Estaban guardadas en una carpeta azul de las que usábamos en el colegio. En ella ponía solamente «Bécquer». Cogí la carpeta y la abrí. Allí, en cuartillas amarillentas, estaban los cuentos, se conservaban bien. Pude leer, en la primera hoja, El cementerio en el Castillo de Buñol. Constaba de unas diez páginas y se podía leer perfectamente. Impresionado por ese hallazgo, le dije si podía leerlas otro día, pero cogió la carpeta y la cerró. 

–Es hora de cerrar –dijo como enfadado.

Me indicó con la mano la puerta y salí de allí casi en éxtasis. Algo le había hecho cambiar de opinión, por lo visto, algo le vino a la mente que cambió su actitud. Quizás mi juventud y que lo divulgase y tan precioso tesoro desapareciese, pero, al contrario, tenía que darlo a conocer mediante estudiosos del autor, sería algo grande.

Bajando por la Torreta, saltando de aquí para allá debido a la cascada de agua que había, pensaba que quizás mañana pudiese tener en mis manos tan valiosas leyendas.

Me imaginaba a Bécquer mirando desde la Torre, el ocaso sobre monte Jorge, y visitando las fuentes de la villa, alguna leyenda sobre la Cueva Turche, o los collados rojizos de Carcalín, nuestro cementerio, nuestras gentes…

Al otro día, impaciente, en la tarde de brumario, con el ceniciento crepúsculo en mis hombros, fui atolondrado y alocado, quizás para ver el tesoro literario.

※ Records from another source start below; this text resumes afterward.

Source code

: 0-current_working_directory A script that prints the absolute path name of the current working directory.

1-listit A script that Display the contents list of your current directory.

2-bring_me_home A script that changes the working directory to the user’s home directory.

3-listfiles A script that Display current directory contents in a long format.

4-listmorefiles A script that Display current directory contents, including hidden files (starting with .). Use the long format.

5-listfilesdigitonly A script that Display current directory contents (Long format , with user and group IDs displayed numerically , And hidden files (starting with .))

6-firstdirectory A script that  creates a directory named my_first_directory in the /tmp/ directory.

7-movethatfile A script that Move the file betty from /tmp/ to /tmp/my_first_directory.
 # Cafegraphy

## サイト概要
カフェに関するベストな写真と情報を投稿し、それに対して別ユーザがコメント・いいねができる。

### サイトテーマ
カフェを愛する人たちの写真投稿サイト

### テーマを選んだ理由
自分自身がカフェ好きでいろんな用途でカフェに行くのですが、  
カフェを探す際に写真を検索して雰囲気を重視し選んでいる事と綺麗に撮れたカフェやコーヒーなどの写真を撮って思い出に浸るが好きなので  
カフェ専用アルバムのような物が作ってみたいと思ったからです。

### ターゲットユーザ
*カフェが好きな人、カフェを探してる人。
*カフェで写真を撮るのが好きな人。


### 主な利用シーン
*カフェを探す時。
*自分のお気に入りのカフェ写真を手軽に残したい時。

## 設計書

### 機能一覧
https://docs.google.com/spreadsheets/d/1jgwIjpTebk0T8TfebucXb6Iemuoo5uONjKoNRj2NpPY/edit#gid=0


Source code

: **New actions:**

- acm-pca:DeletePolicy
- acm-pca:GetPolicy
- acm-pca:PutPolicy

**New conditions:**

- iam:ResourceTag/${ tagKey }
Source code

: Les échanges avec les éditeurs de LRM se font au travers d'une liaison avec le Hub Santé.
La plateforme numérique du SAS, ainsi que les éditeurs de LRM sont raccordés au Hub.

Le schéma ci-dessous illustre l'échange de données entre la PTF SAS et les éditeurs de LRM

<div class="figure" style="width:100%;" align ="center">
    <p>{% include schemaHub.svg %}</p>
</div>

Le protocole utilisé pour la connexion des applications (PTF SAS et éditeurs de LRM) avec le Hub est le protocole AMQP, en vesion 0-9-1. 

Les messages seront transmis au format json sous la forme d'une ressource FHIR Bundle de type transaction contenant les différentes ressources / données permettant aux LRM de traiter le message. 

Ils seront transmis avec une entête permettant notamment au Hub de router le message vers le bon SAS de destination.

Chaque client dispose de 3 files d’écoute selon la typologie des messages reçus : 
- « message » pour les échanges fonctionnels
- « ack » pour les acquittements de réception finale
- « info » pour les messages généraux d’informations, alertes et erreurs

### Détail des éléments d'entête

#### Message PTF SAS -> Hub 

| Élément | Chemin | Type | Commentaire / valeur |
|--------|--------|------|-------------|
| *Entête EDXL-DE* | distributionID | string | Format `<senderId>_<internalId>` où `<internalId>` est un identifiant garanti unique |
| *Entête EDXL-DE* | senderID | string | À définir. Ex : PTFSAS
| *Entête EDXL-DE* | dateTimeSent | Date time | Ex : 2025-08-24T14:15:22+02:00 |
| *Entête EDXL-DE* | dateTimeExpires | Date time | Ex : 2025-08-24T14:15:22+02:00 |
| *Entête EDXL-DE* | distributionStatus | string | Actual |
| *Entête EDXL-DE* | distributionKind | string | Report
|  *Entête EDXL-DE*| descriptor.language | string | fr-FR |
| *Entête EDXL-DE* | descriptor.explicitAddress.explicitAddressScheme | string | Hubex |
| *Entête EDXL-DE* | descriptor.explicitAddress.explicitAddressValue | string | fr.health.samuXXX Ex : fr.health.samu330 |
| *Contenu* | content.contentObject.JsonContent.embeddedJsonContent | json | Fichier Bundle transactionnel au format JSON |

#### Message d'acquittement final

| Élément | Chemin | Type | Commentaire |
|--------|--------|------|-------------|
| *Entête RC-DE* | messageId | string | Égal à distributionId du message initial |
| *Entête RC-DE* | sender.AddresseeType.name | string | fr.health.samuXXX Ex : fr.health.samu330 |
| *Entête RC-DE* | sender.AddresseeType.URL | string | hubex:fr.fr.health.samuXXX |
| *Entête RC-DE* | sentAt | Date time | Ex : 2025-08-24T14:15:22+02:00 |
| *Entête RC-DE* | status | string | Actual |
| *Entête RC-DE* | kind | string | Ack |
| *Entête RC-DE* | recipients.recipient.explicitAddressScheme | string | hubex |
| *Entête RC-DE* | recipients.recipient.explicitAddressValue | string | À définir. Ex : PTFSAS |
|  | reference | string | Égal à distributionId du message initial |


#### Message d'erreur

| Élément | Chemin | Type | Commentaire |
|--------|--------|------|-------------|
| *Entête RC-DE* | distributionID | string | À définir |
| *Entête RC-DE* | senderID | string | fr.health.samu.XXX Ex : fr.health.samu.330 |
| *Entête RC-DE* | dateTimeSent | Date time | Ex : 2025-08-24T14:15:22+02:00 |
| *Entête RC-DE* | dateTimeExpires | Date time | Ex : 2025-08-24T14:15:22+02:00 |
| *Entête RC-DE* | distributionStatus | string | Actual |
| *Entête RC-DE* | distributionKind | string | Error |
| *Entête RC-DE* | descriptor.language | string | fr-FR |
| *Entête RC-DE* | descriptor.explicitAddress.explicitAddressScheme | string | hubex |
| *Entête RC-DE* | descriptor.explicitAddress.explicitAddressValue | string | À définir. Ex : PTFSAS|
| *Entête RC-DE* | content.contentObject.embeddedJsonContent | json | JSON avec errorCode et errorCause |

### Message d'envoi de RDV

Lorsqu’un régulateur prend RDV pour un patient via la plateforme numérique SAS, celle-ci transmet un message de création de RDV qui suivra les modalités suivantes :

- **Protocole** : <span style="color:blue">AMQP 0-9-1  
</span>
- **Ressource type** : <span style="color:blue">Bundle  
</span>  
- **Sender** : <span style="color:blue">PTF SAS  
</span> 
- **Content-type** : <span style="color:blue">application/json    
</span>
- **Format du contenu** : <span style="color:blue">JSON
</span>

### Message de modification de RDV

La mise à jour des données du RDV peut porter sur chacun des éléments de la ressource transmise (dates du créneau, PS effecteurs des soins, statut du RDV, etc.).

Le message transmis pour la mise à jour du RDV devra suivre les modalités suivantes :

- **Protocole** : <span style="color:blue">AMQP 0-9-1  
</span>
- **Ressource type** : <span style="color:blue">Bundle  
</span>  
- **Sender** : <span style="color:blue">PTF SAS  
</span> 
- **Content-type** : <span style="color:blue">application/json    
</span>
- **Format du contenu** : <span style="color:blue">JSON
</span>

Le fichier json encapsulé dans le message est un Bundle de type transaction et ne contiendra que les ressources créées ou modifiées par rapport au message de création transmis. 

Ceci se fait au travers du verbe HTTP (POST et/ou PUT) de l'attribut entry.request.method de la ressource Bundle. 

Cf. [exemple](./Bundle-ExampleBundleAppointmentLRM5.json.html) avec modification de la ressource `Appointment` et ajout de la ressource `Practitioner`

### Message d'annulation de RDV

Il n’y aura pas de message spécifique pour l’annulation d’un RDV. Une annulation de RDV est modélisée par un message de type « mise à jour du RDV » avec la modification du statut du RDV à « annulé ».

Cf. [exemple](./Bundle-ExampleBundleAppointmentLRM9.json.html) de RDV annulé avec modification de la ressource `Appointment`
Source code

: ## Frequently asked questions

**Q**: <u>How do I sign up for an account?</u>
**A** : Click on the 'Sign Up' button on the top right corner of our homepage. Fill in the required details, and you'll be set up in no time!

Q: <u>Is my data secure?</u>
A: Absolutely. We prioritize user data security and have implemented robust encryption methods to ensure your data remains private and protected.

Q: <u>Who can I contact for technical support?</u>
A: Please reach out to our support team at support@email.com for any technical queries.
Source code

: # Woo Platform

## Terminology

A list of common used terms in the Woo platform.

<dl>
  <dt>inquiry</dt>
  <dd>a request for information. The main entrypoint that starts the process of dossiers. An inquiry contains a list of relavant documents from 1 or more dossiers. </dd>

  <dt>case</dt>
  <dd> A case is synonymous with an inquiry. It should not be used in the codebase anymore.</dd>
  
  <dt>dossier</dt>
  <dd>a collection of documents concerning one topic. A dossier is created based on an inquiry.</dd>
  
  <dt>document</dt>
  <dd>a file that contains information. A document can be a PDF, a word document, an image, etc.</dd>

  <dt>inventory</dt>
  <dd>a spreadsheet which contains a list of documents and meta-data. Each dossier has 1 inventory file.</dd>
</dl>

No podía ser verdad que hubiese más leyendas de este autor y nadie lo supiese, y en mi pueblo… Pero un rayo, como el rayo de luna del cuento de Bécquer, me traspasó el alma.

«Esta biblioteca municipal queda temporalmente cerrada y traspasada a otro recinto del municipio».

Con quince años no me atreví a preguntar y a pedir al viejo profesor por las tres leyendas de mi querido Bécquer. Muchas tardes subía a la vieja biblioteca por si alguien la abría, pero sólo me topaba con el cartel, ya enmohecido, y la tarde traidora que no me abría las puertas.

Con el tiempo pude averiguar que, efectivamente, estuvo en Buñol, pero también la biblioteca se transformó y reformó en museo y allí no quedaba ninguna salita angular ya.

Solamente recuerdo como empezaba aquella historia del cementerio del Castillo de Buñol:

«Aquel hombre vestido de negro se subió a la vieja torre del castillo, la más alta, y colocó una bandera con el rostro de una hermosa mujer…».

Bécquer. siempre Bécquer. quedó impresionado por nuestro Castillo, seguro.